Abbiamo un presidente del Consiglio, e questo è positivo. Le precisazioni e le sottolineature con cui ha assunto l’incarico, tuttavia, aprono una serie di interrogativi. Enrico Letta, infatti, ha spiegato di aver accettato «con riserva» e che «il governo non nascerà a tutti i costi»; poi, parlando del peso che ha deciso di sobbarcarsi per senso di responsabilità, ha aggiunto: «se posso permettermi, lo sento più forte e pesante della mia capacità di reggerlo». In serata, infine, conversando con in cronisti, ha ammesso che «siamo in terra incognita, passo passo si capiscono modalità e obiettivi». Abbiamo chiesto all’editorialista de Il Corriere della Sera, Angelo Panebianco, quali sono le prospettive della compagine governativa che viene costruita in questa ore.
Come interpreta le parole di Letta?
E’ evidente che si sarebbero presentate quelle difficoltà che, ora, Letta dovrà superare. Le sue dichiarazioni sono legate, quindi, ad una semplice ragione di prudenza.
A quali difficoltà si riferisce?
La prima, la più importante, riguarda l’impossibilità, al momento, di conferire un baricentro stabile al Pd. Se, a brevissimo termine, non si troverà una soluzione in grado di stabilizzarlo, tale incapacità si rifletterà pesantemente sulla vita del governo. Non dimentichiamo che la bocciatura di Giuliano Amato potrebbe essere destinata a provocare delle ripercussioni.
Cosa intende?
Presumibilmente, il veto sull’ex presidente del Consiglio è stato posto dal Pd. Non da tutto il partito, ovviamente. Attualmente, sotto le insegne democratiche, coabitano 7-8 fazioni distinte. Ebbene, resta da capire come si orienterà, rispetto all’azione dell’esecutivo, quella che avrebbe preferito Amato a Letta. Non dimentichiamo che parliamo dello stesso partito che ha affondato, solo pochi giorni fa, due progetti opposti: quello legato alla candidatura di Marini, e quello legato alla candidatura di Prodi. E’ evidente, quindi, che il gruppo non esiste più. E’ immaginabile che Letta, tenendo conto di questa situazione, abbia deciso di agire con estrema cautela. Ma c’è un altro fattore che complica lo scenario.
Ci spieghi.
Quanto più il Pd mostra di essere diviso, tanto più Berlusconi è indotto ad alzare la posta in gioco. Mi riferisco, per esempio, alla richiesta di abolizione dell’Imu.
Cosa cambierebbe se i democratici non risultassero così deboli?
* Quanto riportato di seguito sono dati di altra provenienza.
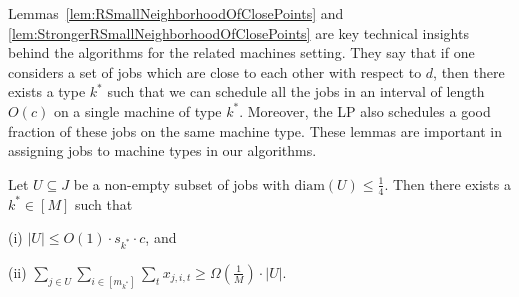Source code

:   
  Lemmas~\ref{lem:RSmallNeighborhoodOfClosePoints} and \ref{lem:StrongerRSmallNeighborhoodOfClosePoints} are key technical insights  behind the algorithms for the related machines setting. They say that if one considers a set of jobs which are close to each other with respect to $d$,  then there exists a type $k^*$ such that we can schedule all the jobs in an interval of length $O(c)$ on a single machine of type $k^*$. Moreover, the LP also schedules a good fraction  of these jobs on the same machine type.
  These lemmas are important in assigning jobs to machine types in our algorithms.
  
  
  
  \begin{lemma}
  \label{lem:RSmallNeighborhoodOfClosePoints}
  Let $U \subseteq J$ be a non-empty subset of jobs with $\textrm{diam}(U) \leq \frac{1}{4}$. Then there exists a $k^* \in [M]$ such that
  \begin{enumerate*}
  \item[(i)] $|U| \leq O(1) \cdot s_{k^*} \cdot c$, and
  \item[(ii)] $\sum_{j \in U} \sum_{i \in [m_{k^*}]} \sum_t x_{j,i,t} \geq \Omega(\frac{1}{M}) \cdot |U|$.
  \end{enumerate*}
  \end{lemma}
  
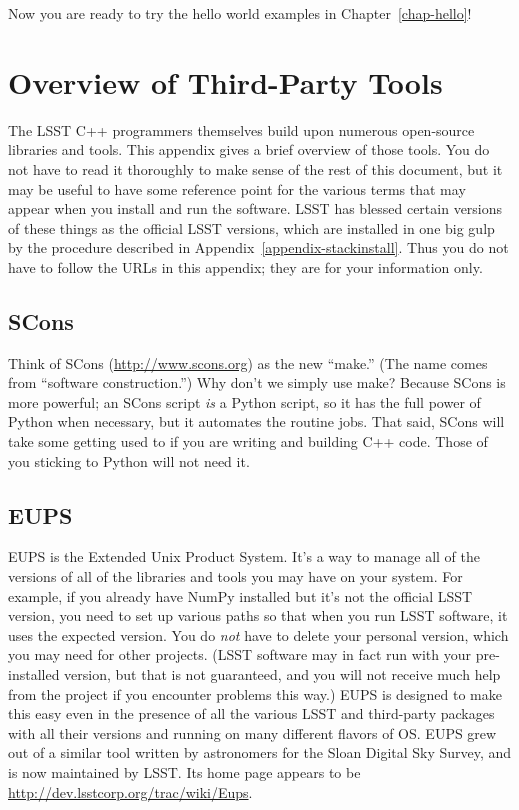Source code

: \documentclass{book}
\begin{document}
Now you are ready to try the hello world examples in
Chapter~\ref{chap-hello}! 


\chapter{Overview of Third-Party Tools\label{appendix-thirdparty}}

The LSST C++ programmers themselves build upon numerous open-source
libraries and tools.  This appendix gives a brief overview of those
tools.  You do not have to read it thoroughly to make sense of the
rest of this document, but it may be useful to have some reference
point for the various terms that may appear when you install and run
the software.  LSST has blessed certain versions of these things as
the official LSST versions, which are installed in one big gulp by the
procedure described in Appendix~\ref{appendix-stackinstall}.  Thus you
do not have to follow the URLs in this appendix; they are for your
information only.

\section{SCons}

Think of SCons (\url{http://www.scons.org}) as the new ``make.''  (The
name comes from ``software construction.'')  Why don't we simply use
make?  Because SCons is more powerful; an SCons script {\it is} a
Python script, so it has the full power of Python when necessary, but
it automates the routine jobs.  That said, SCons will take some
getting used to if you are writing and building C++ code.  Those of
you sticking to Python will not need it.

\section{EUPS}

EUPS is the Extended Unix Product System.  It's a way to manage all of
the versions of all of the libraries and tools you may have on your
system.  For example, if you already have NumPy installed but it's not
the official LSST version, you need to set up various paths so that
when you run LSST software, it uses the expected version.  You do {\it
  not} have to delete your personal version, which you may need for
other projects.  (LSST software may in fact run with your
pre-installed version, but that is not guaranteed, and you will not
receive much help from the project if you encounter problems this
way.)  EUPS is designed to make this easy even in the presence of all
the various LSST and third-party packages with all their versions and
running on many different flavors of OS.  EUPS grew out of a similar
tool written by astronomers for the Sloan Digital Sky Survey, and is
now maintained by LSST.  Its home page appears to be
\url{http://dev.lsstcorp.org/trac/wiki/Eups}.
\end{document}
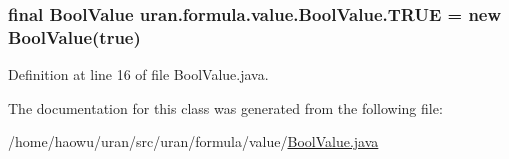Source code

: \subsubsection[{T\+R\+U\+E}]{\setlength{\rightskip}{0pt plus 5cm}final {\bf Bool\+Value} uran.\+formula.\+value.\+Bool\+Value.\+T\+R\+U\+E = new {\bf Bool\+Value}(true)\hspace{0.3cm}{\ttfamily [static]}}\label{classuran_1_1formula_1_1value_1_1_bool_value_aa3ce9a9ee8cda8144593e4c4d54151b2}


Definition at line 16 of file Bool\+Value.\+java.



The documentation for this class was generated from the following file\+:\begin{DoxyCompactItemize}
\item 
/home/haowu/uran/src/uran/formula/value/\hyperlink{_bool_value_8java}{Bool\+Value.\+java}\end{DoxyCompactItemize}
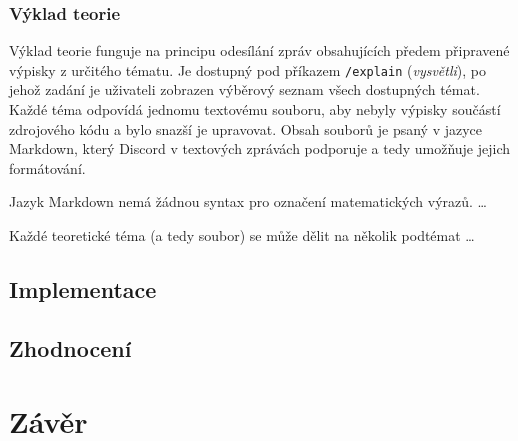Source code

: \documentclass[FM]{tulthesis}
\begin{document}
	\subsection{Výklad teorie}
	
	Výklad teorie funguje na principu odesílání zpráv obsahujících předem připravené výpisky z určitého tématu. Je dostupný pod příkazem \verb*|/explain| (\textit{vysvětli}), po jehož zadání je uživateli zobrazen výběrový seznam všech dostupných témat. Každé téma odpovídá jednomu textovému souboru, aby nebyly výpisky součástí zdrojového kódu a bylo snazší je upravovat. Obsah souborů je psaný v jazyce Markdown, který Discord v textových zprávách podporuje a tedy umožňuje jejich formátování.
	
	Jazyk Markdown nemá žádnou syntax pro označení matematických výrazů. \dots
	
	Každé teoretické téma (a tedy soubor) se může dělit na několik podtémat \dots
	
			
	
	\section{Implementace}
	
	
	\section{Zhodnocení}
	
	
	\chapter{Závěr}
	
\end{document}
Berlusconi si considererebbe sufficientemente accontentato. Ha già ottenuto molto: era stretto in un angolo, era possibile che fosse eletto un presidente a lui ostile, che si formasse un esecutivo di minoranza con a capo Bersani, e che si andasse a elezioni con il Pd al governo. Ora, invece, può permettersi di rigirare il coltello nella piaga.
Data la situazione, è ancora possibile che si formi un governo forte?
Ne dubito. Le premesse indicano il contrario. Il governo potrà essere forte esclusivamente nel caso in cui Napolitano riesca a tenere la barra. Si tenga conto del fatto che Amato sarebbe tornato utile al capo dello Stato proprio perché ne avrebbe alleviato i compiti, disponendo di grande autorevolezza da spendere in sede europea.
E Letta no?
Letta, indubbiamente, ha il vantaggio dell’età. Sconta, tuttavia, il fatto di appartenere a quel gruppo dirigente dilaniato da lotte intestine. Significa che ha molti nemici interni che avranno contro di lui ragioni che non avrebbero avuto contro Amato. Il quale, ormai, non è più in gara per chissà quale futuro politico.
Pare che Berlusconi abbia posto il veto su Renzi perché, ipotizzando che sarà il suo sfidante alle prossime elezioni, non voleva dagli il vantaggio della premiership.
Sicuramente, lo teme. Renzi, un domani, potrebbe metterlo in seria difficoltà. Sempre che il Pd non si sfaldi definitivamente.
Cosa ne sarà, invece, di Scelta civica?
E’ un’aggregazione elettorale che resterà tale fino alle prossime elezioni. Dopo di che, alcuni dei suoi esponenti andranno con Renzi, altri con Berlusconi.